SearchEngine - Frequently asked questions
|
- Some common problems have occurred when using the SearchEngine. This chapter lists these
problems and their solutions. Questions have been divided into two categories; the
SearchEngine and the Search applet.
The FAQ index
- Files are not being excluded
- The SearchEngine is reading files excluded with the -xu flag.
- SearchEngine: tags or tag attributes are being stored in the
database
- The SearchEngine is storing words which look suspiciously like tags or tag attributes.
- SearchEngine: keywords in titles and headers are missing
- The SearchEngine is not storing words which appear in HTML tags like <TITLE>,
<H1..H6>, etc.
- SearchEngine: runs fine for a while, then slows down
- The SearchEngine parses the first few hundred files, then slows down and starts
thrashing (repeatedly using) the hard-disk.
- SearchEngine: stops with an OutOfMemoryException
- The SearchEngine parses the first few hundred files, then displays a long list of error
messages, starting with OutOfMemoryException.
- SearchEngine: stops with a 'Too many files for the search
applet database' message
- The SearchEngine parses many hundreds of files, then displays a 'Too many files for the
search applet database' message.
- Applet: Search button remains gray, or an error message
appears
- The applet starts up, but after a few seconds, the search button appears grayed out, or
an error message is displayed.
- Applet: Clicking on a title causes the browser to issue a
'document not found' error
- When the user double clicks on a found document title, instead of the browser opening
the document, it issues a 'document not found' error message.

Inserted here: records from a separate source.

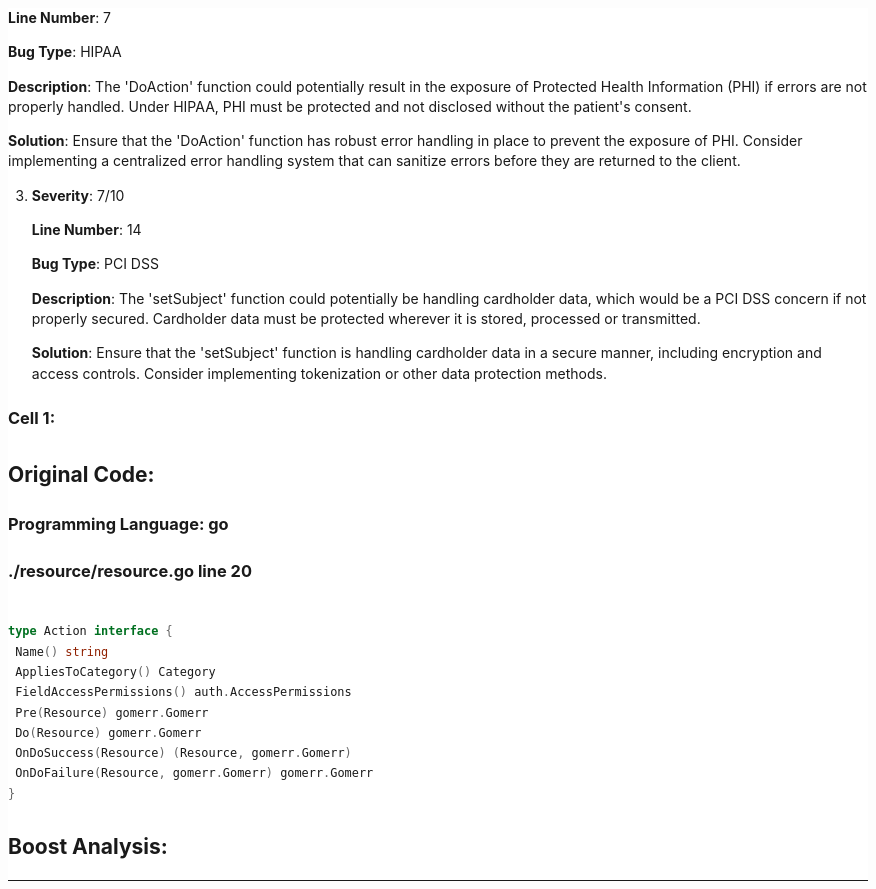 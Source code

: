    **Line Number**: 7

   **Bug Type**: HIPAA

   **Description**: The 'DoAction' function could potentially result in the exposure of Protected Health Information (PHI) if errors are not properly handled. Under HIPAA, PHI must be protected and not disclosed without the patient's consent.

   **Solution**: Ensure that the 'DoAction' function has robust error handling in place to prevent the exposure of PHI. Consider implementing a centralized error handling system that can sanitize errors before they are returned to the client.


3. **Severity**: 7/10

   **Line Number**: 14

   **Bug Type**: PCI DSS

   **Description**: The 'setSubject' function could potentially be handling cardholder data, which would be a PCI DSS concern if not properly secured. Cardholder data must be protected wherever it is stored, processed or transmitted.

   **Solution**: Ensure that the 'setSubject' function is handling cardholder data in a secure manner, including encryption and access controls. Consider implementing tokenization or other data protection methods.





### Cell 1:
## Original Code:

### Programming Language: go
### ./resource/resource.go line 20

```go

type Action interface {
 Name() string
 AppliesToCategory() Category
 FieldAccessPermissions() auth.AccessPermissions
 Pre(Resource) gomerr.Gomerr
 Do(Resource) gomerr.Gomerr
 OnDoSuccess(Resource) (Resource, gomerr.Gomerr)
 OnDoFailure(Resource, gomerr.Gomerr) gomerr.Gomerr
}

```
## Boost Analysis:



---
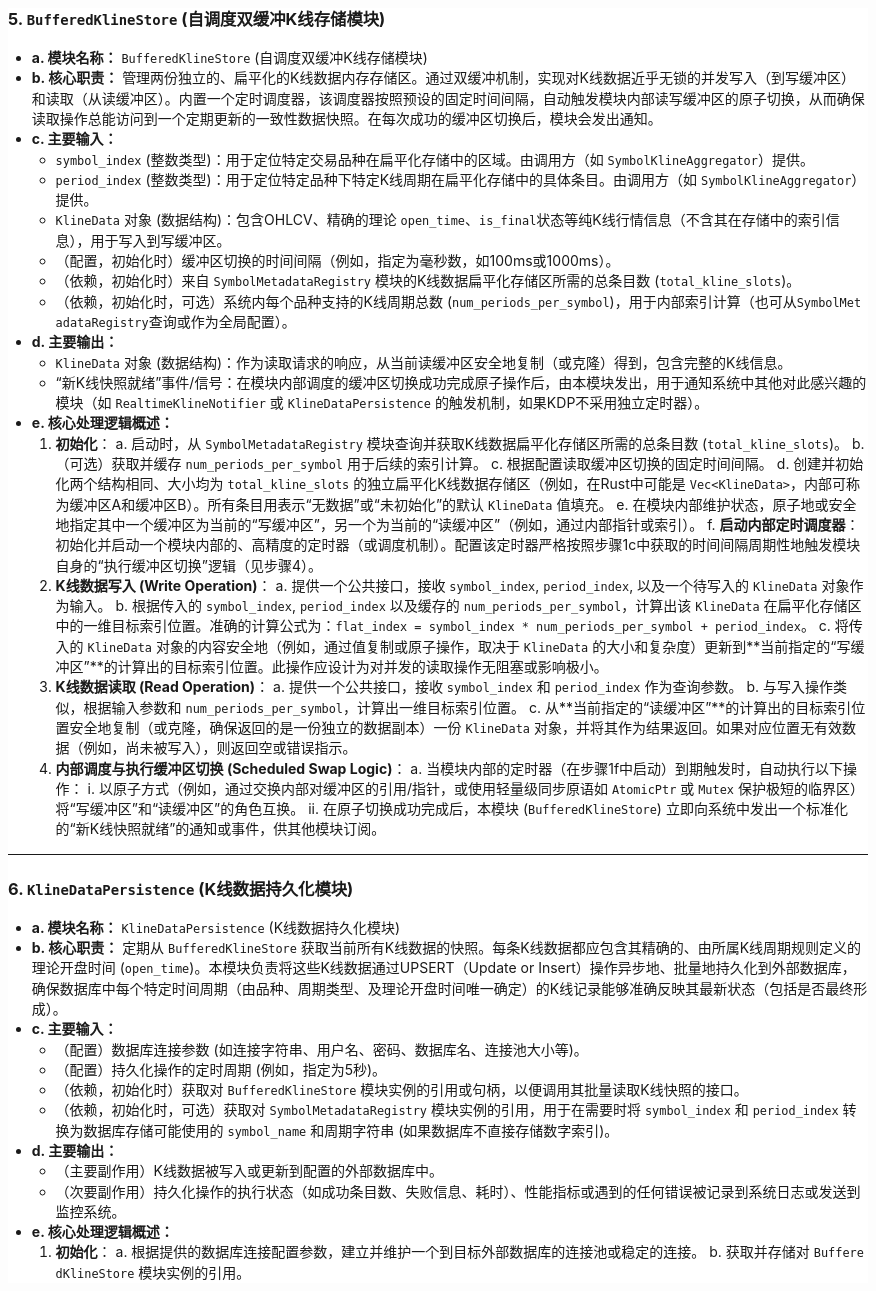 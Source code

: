 
### 5. `BufferedKlineStore` (自调度双缓冲K线存储模块)

*   **a. 模块名称：** `BufferedKlineStore` (自调度双缓冲K线存储模块)
*   **b. 核心职责：** 管理两份独立的、扁平化的K线数据内存存储区。通过双缓冲机制，实现对K线数据近乎无锁的并发写入（到写缓冲区）和读取（从读缓冲区）。内置一个定时调度器，该调度器按照预设的固定时间间隔，自动触发模块内部读写缓冲区的原子切换，从而确保读取操作总能访问到一个定期更新的一致性数据快照。在每次成功的缓冲区切换后，模块会发出通知。
*   **c. 主要输入：**
    *   `symbol_index` (整数类型)：用于定位特定交易品种在扁平化存储中的区域。由调用方（如 `SymbolKlineAggregator`）提供。
    *   `period_index` (整数类型)：用于定位特定品种下特定K线周期在扁平化存储中的具体条目。由调用方（如 `SymbolKlineAggregator`）提供。
    *   `KlineData` 对象 (数据结构)：包含OHLCV、精确的理论 `open_time`、`is_final`状态等纯K线行情信息（不含其在存储中的索引信息），用于写入到写缓冲区。
    *   （配置，初始化时）缓冲区切换的时间间隔（例如，指定为毫秒数，如100ms或1000ms）。
    *   （依赖，初始化时）来自 `SymbolMetadataRegistry` 模块的K线数据扁平化存储区所需的总条目数 (`total_kline_slots`)。
    *   （依赖，初始化时，可选）系统内每个品种支持的K线周期总数 (`num_periods_per_symbol`)，用于内部索引计算（也可从`SymbolMetadataRegistry`查询或作为全局配置）。
*   **d. 主要输出：**
    *   `KlineData` 对象 (数据结构)：作为读取请求的响应，从当前读缓冲区安全地复制（或克隆）得到，包含完整的K线信息。
    *   “新K线快照就绪”事件/信号：在模块内部调度的缓冲区切换成功完成原子操作后，由本模块发出，用于通知系统中其他对此感兴趣的模块（如 `RealtimeKlineNotifier` 或 `KlineDataPersistence` 的触发机制，如果KDP不采用独立定时器）。
*   **e. 核心处理逻辑概述：**
    1.  **初始化**：
        a.  启动时，从 `SymbolMetadataRegistry` 模块查询并获取K线数据扁平化存储区所需的总条目数 (`total_kline_slots`)。
        b.  （可选）获取并缓存 `num_periods_per_symbol` 用于后续的索引计算。
        c.  根据配置读取缓冲区切换的固定时间间隔。
        d.  创建并初始化两个结构相同、大小均为 `total_kline_slots` 的独立扁平化K线数据存储区（例如，在Rust中可能是 `Vec<KlineData>`，内部可称为缓冲区A和缓冲区B）。所有条目用表示“无数据”或“未初始化”的默认 `KlineData` 值填充。
        e.  在模块内部维护状态，原子地或安全地指定其中一个缓冲区为当前的“写缓冲区”，另一个为当前的“读缓冲区”（例如，通过内部指针或索引）。
        f.  **启动内部定时调度器**：初始化并启动一个模块内部的、高精度的定时器（或调度机制）。配置该定时器严格按照步骤1c中获取的时间间隔周期性地触发模块自身的“执行缓冲区切换”逻辑（见步骤4）。
    2.  **K线数据写入 (Write Operation)**：
        a.  提供一个公共接口，接收 `symbol_index`, `period_index`, 以及一个待写入的 `KlineData` 对象作为输入。
        b.  根据传入的 `symbol_index`, `period_index` 以及缓存的 `num_periods_per_symbol`，计算出该 `KlineData` 在扁平化存储区中的一维目标索引位置。准确的计算公式为：`flat_index = symbol_index * num_periods_per_symbol + period_index`。
        c.  将传入的 `KlineData` 对象的内容安全地（例如，通过值复制或原子操作，取决于 `KlineData` 的大小和复杂度）更新到**当前指定的“写缓冲区”**的计算出的目标索引位置。此操作应设计为对并发的读取操作无阻塞或影响极小。
    3.  **K线数据读取 (Read Operation)**：
        a.  提供一个公共接口，接收 `symbol_index` 和 `period_index` 作为查询参数。
        b.  与写入操作类似，根据输入参数和 `num_periods_per_symbol`，计算出一维目标索引位置。
        c.  从**当前指定的“读缓冲区”**的计算出的目标索引位置安全地复制（或克隆，确保返回的是一份独立的数据副本）一份 `KlineData` 对象，并将其作为结果返回。如果对应位置无有效数据（例如，尚未被写入），则返回空或错误指示。
    4.  **内部调度与执行缓冲区切换 (Scheduled Swap Logic)**：
        a.  当模块内部的定时器（在步骤1f中启动）到期触发时，自动执行以下操作：
            i.  以原子方式（例如，通过交换内部对缓冲区的引用/指针，或使用轻量级同步原语如 `AtomicPtr` 或 `Mutex` 保护极短的临界区）将“写缓冲区”和“读缓冲区”的角色互换。
            ii. 在原子切换成功完成后，本模块 (`BufferedKlineStore`) 立即向系统中发出一个标准化的“新K线快照就绪”的通知或事件，供其他模块订阅。

---

### 6. `KlineDataPersistence` (K线数据持久化模块)

*   **a. 模块名称：** `KlineDataPersistence` (K线数据持久化模块)
*   **b. 核心职责：** 定期从 `BufferedKlineStore` 获取当前所有K线数据的快照。每条K线数据都应包含其精确的、由所属K线周期规则定义的理论开盘时间 (`open_time`)。本模块负责将这些K线数据通过UPSERT（Update or Insert）操作异步地、批量地持久化到外部数据库，确保数据库中每个特定时间周期（由品种、周期类型、及理论开盘时间唯一确定）的K线记录能够准确反映其最新状态（包括是否最终形成）。
*   **c. 主要输入：**
    *   （配置）数据库连接参数 (如连接字符串、用户名、密码、数据库名、连接池大小等)。
    *   （配置）持久化操作的定时周期 (例如，指定为5秒)。
    *   （依赖，初始化时）获取对 `BufferedKlineStore` 模块实例的引用或句柄，以便调用其批量读取K线快照的接口。
    *   （依赖，初始化时，可选）获取对 `SymbolMetadataRegistry` 模块实例的引用，用于在需要时将 `symbol_index` 和 `period_index` 转换为数据库存储可能使用的 `symbol_name` 和周期字符串 (如果数据库不直接存储数字索引)。
*   **d. 主要输出：**
    *   （主要副作用）K线数据被写入或更新到配置的外部数据库中。
    *   （次要副作用）持久化操作的执行状态（如成功条目数、失败信息、耗时）、性能指标或遇到的任何错误被记录到系统日志或发送到监控系统。
*   **e. 核心处理逻辑概述：**
    1.  **初始化**：
        a.  根据提供的数据库连接配置参数，建立并维护一个到目标外部数据库的连接池或稳定的连接。
        b.  获取并存储对 `BufferedKlineStore` 模块实例的引用。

Questions about the SearchEngine
- Files are not being excluded
- The SearchEngine is reading files excluded with the -xu flag.
- Take care when using the wildcard character '*'.

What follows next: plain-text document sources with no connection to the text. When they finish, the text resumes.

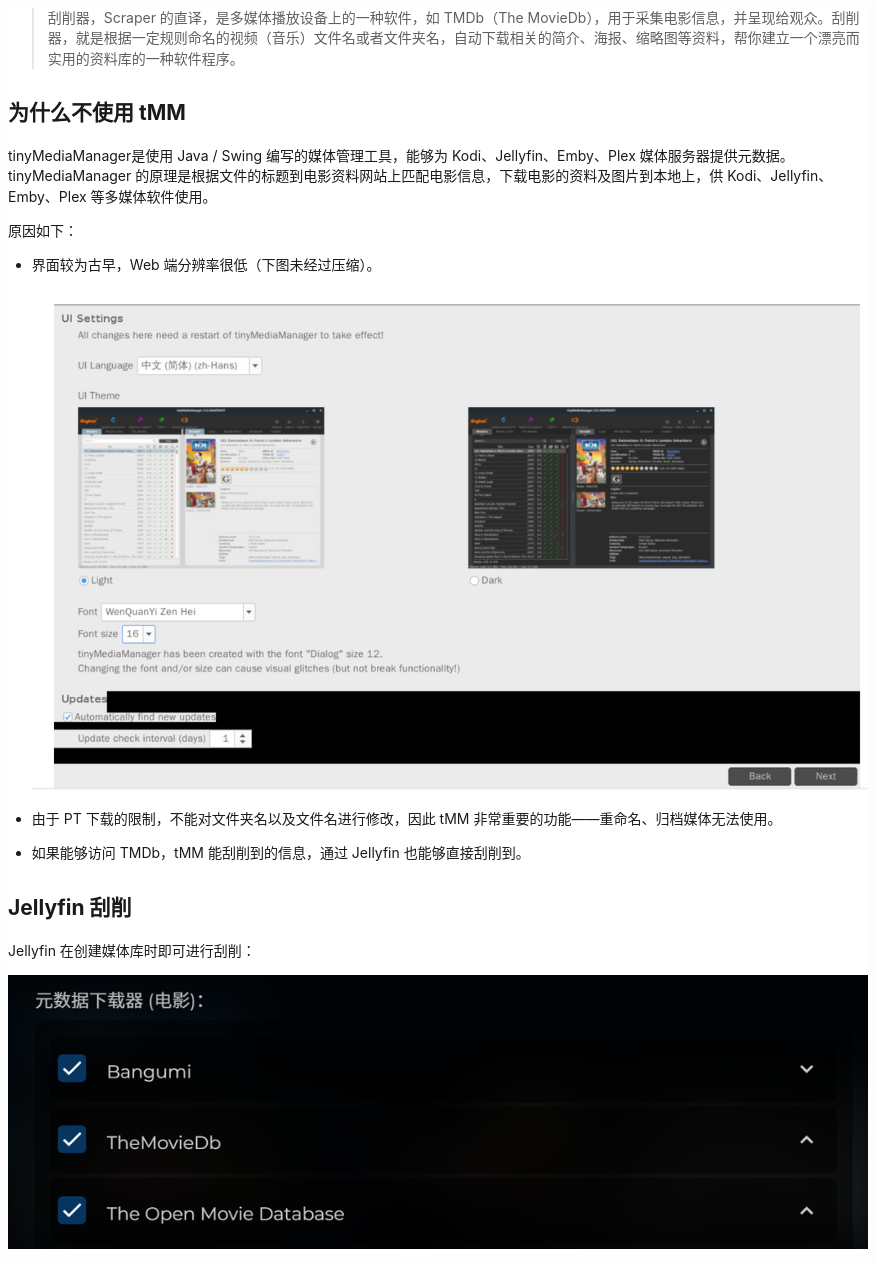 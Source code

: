 > 刮削器，Scraper 的直译，是多媒体播放设备上的一种软件，如 TMDb（The MovieDb），用于采集电影信息，并呈现给观众。刮削器，就是根据一定规则命名的视频（音乐）文件名或者文件夹名，自动下载相关的简介、海报、缩略图等资料，帮你建立一个漂亮而实用的资料库的一种软件程序。

## 为什么不使用 tMM

tinyMediaManager是使用 Java / Swing 编写的媒体管理工具，能够为 Kodi、Jellyfin、Emby、Plex 媒体服务器提供元数据。tinyMediaManager 的原理是根据文件的标题到电影资料网站上匹配电影信息，下载电影的资料及图片到本地上，供 Kodi、Jellyfin、Emby、Plex 等多媒体软件使用。

原因如下：

- 界面较为古早，Web 端分辨率很低（下图未经过压缩）。

  ![](NAS-11/7976f2f2180cdec9de4775d0629b35f2_o4Nt887VIb.png)
- 由于 PT 下载的限制，不能对文件夹名以及文件名进行修改，因此 tMM 非常重要的功能——重命名、归档媒体无法使用。
- 如果能够访问 TMDb，tMM 能刮削到的信息，通过 Jellyfin 也能够直接刮削到。

## Jellyfin 刮削

Jellyfin 在创建媒体库时即可进行刮削：

![](NAS-11/image_FGSt3ON59A.png)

- The wildcard character '*' can appear at the start of the URL,
and/or at the end of the URL, anywhere else it is treated as an ordinary
character.
No other combinations of the wildcard character '*' are valid. A filter
definition of */extawt/*remove.* will result in a (probably useless) filter
to ignore all URLs containing /extawt/*remove., and not
the probable intention of ignoring all URLs containing /extawt/ and
also remove..
- The SearchEngine uses case sensitive URLs when filtering.

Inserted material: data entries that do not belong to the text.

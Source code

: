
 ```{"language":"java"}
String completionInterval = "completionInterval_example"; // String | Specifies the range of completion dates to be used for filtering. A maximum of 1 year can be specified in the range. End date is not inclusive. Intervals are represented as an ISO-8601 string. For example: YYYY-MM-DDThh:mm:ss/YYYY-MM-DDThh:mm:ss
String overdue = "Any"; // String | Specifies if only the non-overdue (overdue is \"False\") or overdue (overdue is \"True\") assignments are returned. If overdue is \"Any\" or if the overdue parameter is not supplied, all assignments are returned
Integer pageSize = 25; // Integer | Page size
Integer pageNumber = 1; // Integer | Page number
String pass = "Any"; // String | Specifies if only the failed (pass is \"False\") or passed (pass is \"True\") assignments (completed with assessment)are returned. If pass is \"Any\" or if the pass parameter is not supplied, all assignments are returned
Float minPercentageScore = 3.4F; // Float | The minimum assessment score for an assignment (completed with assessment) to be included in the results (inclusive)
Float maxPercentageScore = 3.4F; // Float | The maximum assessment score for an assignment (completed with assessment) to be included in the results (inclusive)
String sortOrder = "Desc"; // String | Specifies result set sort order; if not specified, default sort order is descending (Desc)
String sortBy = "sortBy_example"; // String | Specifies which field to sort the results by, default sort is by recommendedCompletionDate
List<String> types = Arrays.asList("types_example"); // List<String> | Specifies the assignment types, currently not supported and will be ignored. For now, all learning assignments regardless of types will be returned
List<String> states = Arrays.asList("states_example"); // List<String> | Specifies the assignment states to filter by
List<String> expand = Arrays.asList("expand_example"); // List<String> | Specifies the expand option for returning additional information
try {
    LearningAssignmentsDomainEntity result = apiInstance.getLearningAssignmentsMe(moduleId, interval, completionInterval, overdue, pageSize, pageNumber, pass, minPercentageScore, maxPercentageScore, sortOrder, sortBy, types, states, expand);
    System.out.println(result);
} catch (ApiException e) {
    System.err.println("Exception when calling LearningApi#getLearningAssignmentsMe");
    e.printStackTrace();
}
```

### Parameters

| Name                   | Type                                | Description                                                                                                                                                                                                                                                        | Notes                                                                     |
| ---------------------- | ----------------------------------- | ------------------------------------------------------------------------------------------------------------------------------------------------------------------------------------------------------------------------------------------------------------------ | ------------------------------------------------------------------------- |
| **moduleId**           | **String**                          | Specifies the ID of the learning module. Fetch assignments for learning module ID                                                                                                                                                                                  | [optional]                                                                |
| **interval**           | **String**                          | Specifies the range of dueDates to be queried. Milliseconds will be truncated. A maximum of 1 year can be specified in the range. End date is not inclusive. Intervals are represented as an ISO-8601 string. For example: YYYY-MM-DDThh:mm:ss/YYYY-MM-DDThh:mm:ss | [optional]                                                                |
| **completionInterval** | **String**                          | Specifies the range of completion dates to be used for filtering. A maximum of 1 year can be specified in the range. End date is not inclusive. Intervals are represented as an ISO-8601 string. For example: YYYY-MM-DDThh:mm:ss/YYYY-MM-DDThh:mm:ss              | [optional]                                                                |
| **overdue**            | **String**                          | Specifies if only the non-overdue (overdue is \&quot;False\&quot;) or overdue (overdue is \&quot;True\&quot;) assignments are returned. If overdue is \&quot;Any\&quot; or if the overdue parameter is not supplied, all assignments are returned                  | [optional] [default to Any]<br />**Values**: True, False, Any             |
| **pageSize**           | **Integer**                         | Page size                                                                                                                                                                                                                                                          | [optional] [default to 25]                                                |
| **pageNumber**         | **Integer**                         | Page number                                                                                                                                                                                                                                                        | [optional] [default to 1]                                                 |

- Some operating systems (Windows) are case insensitive to file names, however, the
SearchEngine is not. If for example, the filter
-xu *.zip
was used, then all files ending in .zip will be removed, but files
ending in .ZIP will not. Use both lower case and upper case to filter
file extensions:
-xu *.zip
-xu *.ZIP
- Tags or tag attributes are being stored in the
database
- The SearchEngine is storing words which look suspiciously like tags or tag attributes.
- The HTML documents may indeed contain the tag keywords as text, if the
argument is about HTML
- Check the documents for the offending keywords, and ensure that they are or are not
inside HTML markup, watch out for incorrectly formed comment syntax.
- The HTML document may have syntax errors, which caused the SearchEngine
to store the words in the body, or ignore them completely.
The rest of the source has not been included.